Records for processing:

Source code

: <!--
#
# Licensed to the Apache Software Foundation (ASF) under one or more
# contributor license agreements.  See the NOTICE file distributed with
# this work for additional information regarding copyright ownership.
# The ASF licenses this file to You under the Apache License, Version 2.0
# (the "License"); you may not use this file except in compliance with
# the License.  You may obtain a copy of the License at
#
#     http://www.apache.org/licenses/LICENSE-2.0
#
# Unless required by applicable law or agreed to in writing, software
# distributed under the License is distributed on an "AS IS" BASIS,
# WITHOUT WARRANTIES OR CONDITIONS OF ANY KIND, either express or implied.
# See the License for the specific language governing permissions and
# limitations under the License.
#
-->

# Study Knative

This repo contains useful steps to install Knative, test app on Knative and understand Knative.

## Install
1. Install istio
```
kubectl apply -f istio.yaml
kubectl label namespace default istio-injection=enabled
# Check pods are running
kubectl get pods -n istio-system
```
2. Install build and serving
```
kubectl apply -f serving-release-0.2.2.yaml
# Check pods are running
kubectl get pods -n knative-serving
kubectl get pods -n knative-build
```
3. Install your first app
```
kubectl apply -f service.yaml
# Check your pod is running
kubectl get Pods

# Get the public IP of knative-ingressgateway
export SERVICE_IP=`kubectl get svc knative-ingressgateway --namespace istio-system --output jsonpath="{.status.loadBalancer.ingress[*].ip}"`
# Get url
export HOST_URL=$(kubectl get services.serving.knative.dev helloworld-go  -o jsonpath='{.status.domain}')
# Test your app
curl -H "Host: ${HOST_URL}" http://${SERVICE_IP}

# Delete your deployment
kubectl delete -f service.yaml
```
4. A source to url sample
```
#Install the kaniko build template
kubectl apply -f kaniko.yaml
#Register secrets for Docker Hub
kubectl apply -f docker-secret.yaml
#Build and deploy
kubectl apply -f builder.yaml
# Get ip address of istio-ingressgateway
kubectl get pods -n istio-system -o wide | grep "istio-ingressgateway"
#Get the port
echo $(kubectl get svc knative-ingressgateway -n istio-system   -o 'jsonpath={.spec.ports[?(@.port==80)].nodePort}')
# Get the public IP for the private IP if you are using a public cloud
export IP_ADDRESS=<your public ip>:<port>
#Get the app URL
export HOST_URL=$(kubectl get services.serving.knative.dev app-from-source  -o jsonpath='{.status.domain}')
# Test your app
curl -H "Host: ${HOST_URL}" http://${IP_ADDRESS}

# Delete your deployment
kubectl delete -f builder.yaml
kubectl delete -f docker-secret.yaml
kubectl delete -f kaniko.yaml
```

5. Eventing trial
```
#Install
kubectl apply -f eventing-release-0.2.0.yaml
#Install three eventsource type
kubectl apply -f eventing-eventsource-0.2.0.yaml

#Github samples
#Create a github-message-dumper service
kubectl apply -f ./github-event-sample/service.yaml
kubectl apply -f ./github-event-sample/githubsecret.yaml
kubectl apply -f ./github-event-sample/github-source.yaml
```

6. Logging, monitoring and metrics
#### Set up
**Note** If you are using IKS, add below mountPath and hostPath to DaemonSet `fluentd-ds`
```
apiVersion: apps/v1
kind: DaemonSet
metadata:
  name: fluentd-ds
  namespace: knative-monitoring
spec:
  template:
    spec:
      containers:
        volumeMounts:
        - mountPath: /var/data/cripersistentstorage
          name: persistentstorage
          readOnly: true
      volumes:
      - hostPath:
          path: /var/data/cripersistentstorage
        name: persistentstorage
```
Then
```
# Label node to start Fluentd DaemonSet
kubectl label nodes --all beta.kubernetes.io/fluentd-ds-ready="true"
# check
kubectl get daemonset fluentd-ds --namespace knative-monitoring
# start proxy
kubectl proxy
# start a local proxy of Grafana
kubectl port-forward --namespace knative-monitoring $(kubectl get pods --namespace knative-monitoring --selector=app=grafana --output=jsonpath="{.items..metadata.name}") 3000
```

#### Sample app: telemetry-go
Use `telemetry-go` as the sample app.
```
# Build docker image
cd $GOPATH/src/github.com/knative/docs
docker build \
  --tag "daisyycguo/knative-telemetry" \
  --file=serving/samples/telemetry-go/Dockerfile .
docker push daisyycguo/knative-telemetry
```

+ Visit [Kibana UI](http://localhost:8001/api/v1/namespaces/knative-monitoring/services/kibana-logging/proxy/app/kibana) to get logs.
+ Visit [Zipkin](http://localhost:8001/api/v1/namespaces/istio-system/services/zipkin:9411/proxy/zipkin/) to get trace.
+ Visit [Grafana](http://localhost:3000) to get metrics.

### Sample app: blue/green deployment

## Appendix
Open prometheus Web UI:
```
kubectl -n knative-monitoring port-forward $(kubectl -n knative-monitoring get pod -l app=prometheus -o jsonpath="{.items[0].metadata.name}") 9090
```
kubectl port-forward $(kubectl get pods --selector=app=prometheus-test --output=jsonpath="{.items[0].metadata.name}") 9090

What this task involves:
Show all lines above that contain "public".

Answer to the exercise:
# Get the public IP of knative-ingressgateway
# Get the public IP for the private IP if you are using a public cloud
export IP_ADDRESS=<your public ip>:<port>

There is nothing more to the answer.